## [What needs to be done]
Write out the entries below exactly, from the first line to the one with "d. Delete = Untuk", both ends included.

(Source texts of formatted documents)
■ ■ ■ ■
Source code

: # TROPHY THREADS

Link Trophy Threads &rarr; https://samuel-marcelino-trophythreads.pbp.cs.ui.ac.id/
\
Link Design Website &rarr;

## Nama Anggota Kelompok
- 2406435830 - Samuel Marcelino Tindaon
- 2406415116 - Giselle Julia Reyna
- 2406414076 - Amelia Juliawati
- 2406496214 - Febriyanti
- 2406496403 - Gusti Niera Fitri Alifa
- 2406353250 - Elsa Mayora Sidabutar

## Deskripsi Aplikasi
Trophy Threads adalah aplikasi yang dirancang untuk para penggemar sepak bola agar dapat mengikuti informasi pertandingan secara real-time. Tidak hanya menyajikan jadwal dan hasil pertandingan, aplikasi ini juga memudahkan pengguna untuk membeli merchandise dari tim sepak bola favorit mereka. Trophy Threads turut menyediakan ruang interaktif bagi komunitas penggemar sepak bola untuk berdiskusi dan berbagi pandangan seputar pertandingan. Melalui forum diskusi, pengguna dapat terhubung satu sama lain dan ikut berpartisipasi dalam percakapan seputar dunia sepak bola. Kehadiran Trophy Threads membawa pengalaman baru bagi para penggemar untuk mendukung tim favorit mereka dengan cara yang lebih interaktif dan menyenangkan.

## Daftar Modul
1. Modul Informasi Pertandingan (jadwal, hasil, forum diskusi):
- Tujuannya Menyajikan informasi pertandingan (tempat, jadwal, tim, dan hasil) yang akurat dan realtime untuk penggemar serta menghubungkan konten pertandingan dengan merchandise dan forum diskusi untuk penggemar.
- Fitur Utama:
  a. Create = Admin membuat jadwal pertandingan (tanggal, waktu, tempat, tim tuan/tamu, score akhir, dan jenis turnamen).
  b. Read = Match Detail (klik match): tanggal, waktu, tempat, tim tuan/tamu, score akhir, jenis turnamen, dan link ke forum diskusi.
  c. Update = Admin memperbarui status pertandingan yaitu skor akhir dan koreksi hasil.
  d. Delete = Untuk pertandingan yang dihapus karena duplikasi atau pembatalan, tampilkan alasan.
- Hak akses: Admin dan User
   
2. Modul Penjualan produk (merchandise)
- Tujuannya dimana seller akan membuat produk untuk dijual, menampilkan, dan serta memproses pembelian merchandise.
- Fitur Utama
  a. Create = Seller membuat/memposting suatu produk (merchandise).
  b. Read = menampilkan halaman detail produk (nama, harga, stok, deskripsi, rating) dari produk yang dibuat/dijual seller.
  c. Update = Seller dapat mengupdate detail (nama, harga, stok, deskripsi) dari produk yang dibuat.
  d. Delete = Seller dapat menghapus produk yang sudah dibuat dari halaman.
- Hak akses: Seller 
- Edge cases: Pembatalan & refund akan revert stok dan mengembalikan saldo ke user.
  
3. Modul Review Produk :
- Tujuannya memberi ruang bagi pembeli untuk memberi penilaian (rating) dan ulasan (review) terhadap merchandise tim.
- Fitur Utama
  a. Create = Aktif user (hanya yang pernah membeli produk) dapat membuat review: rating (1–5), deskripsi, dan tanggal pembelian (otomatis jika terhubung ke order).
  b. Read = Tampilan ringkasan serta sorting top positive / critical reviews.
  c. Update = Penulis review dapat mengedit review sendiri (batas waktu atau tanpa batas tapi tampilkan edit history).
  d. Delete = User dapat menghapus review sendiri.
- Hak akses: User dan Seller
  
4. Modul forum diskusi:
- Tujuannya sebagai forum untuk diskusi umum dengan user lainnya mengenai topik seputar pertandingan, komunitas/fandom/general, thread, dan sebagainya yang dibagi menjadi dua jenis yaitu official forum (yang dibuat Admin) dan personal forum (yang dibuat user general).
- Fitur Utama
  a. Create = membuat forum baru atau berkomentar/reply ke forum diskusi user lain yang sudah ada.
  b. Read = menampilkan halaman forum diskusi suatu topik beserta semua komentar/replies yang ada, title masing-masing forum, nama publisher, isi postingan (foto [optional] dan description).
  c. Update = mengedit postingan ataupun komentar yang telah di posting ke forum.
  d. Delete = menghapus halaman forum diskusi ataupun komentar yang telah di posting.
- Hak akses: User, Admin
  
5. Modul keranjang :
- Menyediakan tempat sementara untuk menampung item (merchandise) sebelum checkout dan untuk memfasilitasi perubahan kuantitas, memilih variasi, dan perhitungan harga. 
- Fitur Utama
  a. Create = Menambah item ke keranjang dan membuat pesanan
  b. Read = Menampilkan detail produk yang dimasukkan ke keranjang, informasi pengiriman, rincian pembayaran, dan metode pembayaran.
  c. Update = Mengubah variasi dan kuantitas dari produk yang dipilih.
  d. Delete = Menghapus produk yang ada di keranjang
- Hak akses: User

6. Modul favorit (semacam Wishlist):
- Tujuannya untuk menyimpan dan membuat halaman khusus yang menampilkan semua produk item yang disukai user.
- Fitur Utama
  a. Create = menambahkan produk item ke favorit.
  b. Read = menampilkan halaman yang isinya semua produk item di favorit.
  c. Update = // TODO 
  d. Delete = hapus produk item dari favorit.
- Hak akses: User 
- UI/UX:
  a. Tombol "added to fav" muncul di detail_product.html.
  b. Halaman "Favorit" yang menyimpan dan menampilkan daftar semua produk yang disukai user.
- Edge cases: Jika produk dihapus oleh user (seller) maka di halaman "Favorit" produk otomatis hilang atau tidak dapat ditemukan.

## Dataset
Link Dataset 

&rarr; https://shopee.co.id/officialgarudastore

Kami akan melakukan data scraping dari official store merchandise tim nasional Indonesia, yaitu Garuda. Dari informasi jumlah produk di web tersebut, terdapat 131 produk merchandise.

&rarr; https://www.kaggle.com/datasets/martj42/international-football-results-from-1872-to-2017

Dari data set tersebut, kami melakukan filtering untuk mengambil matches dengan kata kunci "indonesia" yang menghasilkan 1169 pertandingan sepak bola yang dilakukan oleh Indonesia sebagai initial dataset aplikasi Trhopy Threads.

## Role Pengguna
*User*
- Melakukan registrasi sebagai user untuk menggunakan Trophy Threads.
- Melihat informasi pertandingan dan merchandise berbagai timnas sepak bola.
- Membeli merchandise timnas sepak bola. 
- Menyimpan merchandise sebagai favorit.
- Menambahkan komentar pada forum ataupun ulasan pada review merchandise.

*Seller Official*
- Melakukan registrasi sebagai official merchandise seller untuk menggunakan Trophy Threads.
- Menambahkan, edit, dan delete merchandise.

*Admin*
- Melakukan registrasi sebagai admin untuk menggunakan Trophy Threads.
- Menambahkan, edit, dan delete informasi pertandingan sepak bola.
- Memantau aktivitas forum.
■ ■ ■ ■
## [Task result]
Source code

: # TROPHY THREADS

Link Trophy Threads &rarr; https://samuel-marcelino-trophythreads.pbp.cs.ui.ac.id/
\
Link Design Website &rarr;

## Nama Anggota Kelompok
- 2406435830 - Samuel Marcelino Tindaon
- 2406415116 - Giselle Julia Reyna
- 2406414076 - Amelia Juliawati
- 2406496214 - Febriyanti
- 2406496403 - Gusti Niera Fitri Alifa
- 2406353250 - Elsa Mayora Sidabutar

## Deskripsi Aplikasi
Trophy Threads adalah aplikasi yang dirancang untuk para penggemar sepak bola agar dapat mengikuti informasi pertandingan secara real-time. Tidak hanya menyajikan jadwal dan hasil pertandingan, aplikasi ini juga memudahkan pengguna untuk membeli merchandise dari tim sepak bola favorit mereka. Trophy Threads turut menyediakan ruang interaktif bagi komunitas penggemar sepak bola untuk berdiskusi dan berbagi pandangan seputar pertandingan. Melalui forum diskusi, pengguna dapat terhubung satu sama lain dan ikut berpartisipasi dalam percakapan seputar dunia sepak bola. Kehadiran Trophy Threads membawa pengalaman baru bagi para penggemar untuk mendukung tim favorit mereka dengan cara yang lebih interaktif dan menyenangkan.

## Daftar Modul
1. Modul Informasi Pertandingan (jadwal, hasil, forum diskusi):
- Tujuannya Menyajikan informasi pertandingan (tempat, jadwal, tim, dan hasil) yang akurat dan realtime untuk penggemar serta menghubungkan konten pertandingan dengan merchandise dan forum diskusi untuk penggemar.
- Fitur Utama:
  a. Create = Admin membuat jadwal pertandingan (tanggal, waktu, tempat, tim tuan/tamu, score akhir, dan jenis turnamen).
  b. Read = Match Detail (klik match): tanggal, waktu, tempat, tim tuan/tamu, score akhir, jenis turnamen, dan link ke forum diskusi.
  c. Update = Admin memperbarui status pertandingan yaitu skor akhir dan koreksi hasil.
  d. Delete = Untuk pertandingan yang dihapus karena duplikasi atau pembatalan, tampilkan alasan.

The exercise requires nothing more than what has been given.